*** Begin section ***
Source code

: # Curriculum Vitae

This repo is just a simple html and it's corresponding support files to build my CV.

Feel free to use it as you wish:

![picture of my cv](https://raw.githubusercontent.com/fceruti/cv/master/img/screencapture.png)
*** End section ***
*** Begin section ***
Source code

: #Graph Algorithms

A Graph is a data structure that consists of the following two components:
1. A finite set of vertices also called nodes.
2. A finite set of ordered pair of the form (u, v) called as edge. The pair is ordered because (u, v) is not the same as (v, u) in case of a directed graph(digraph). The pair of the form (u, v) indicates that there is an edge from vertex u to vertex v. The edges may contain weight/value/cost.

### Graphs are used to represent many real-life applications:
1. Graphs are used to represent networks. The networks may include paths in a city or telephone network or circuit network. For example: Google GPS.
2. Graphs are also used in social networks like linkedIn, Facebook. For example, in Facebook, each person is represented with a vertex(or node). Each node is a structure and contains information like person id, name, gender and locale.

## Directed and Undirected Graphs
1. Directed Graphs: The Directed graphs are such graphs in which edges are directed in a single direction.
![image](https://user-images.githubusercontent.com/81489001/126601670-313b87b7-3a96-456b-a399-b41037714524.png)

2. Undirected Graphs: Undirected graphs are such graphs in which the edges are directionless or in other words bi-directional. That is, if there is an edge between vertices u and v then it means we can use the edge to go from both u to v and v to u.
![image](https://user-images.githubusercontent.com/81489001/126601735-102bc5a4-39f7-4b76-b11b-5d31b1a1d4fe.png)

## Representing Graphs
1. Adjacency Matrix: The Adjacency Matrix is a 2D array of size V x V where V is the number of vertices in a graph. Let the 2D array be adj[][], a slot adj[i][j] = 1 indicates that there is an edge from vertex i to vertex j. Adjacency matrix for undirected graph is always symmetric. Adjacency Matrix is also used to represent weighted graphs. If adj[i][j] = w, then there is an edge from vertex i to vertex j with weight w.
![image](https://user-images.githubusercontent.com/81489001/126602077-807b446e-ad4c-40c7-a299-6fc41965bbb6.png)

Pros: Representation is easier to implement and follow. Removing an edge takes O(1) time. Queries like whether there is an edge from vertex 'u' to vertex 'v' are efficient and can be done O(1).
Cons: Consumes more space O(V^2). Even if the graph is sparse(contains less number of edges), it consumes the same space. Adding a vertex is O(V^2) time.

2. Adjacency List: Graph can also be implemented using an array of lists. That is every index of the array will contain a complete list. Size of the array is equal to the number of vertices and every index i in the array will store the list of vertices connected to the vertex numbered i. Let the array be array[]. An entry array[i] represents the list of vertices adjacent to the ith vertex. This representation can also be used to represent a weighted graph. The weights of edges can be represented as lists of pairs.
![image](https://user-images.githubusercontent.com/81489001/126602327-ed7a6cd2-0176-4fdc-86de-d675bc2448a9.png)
*** End section ***
To do —
Tally the lines in the records that contain the word "called"; the answer is that number and nothing more.

Solution below —
2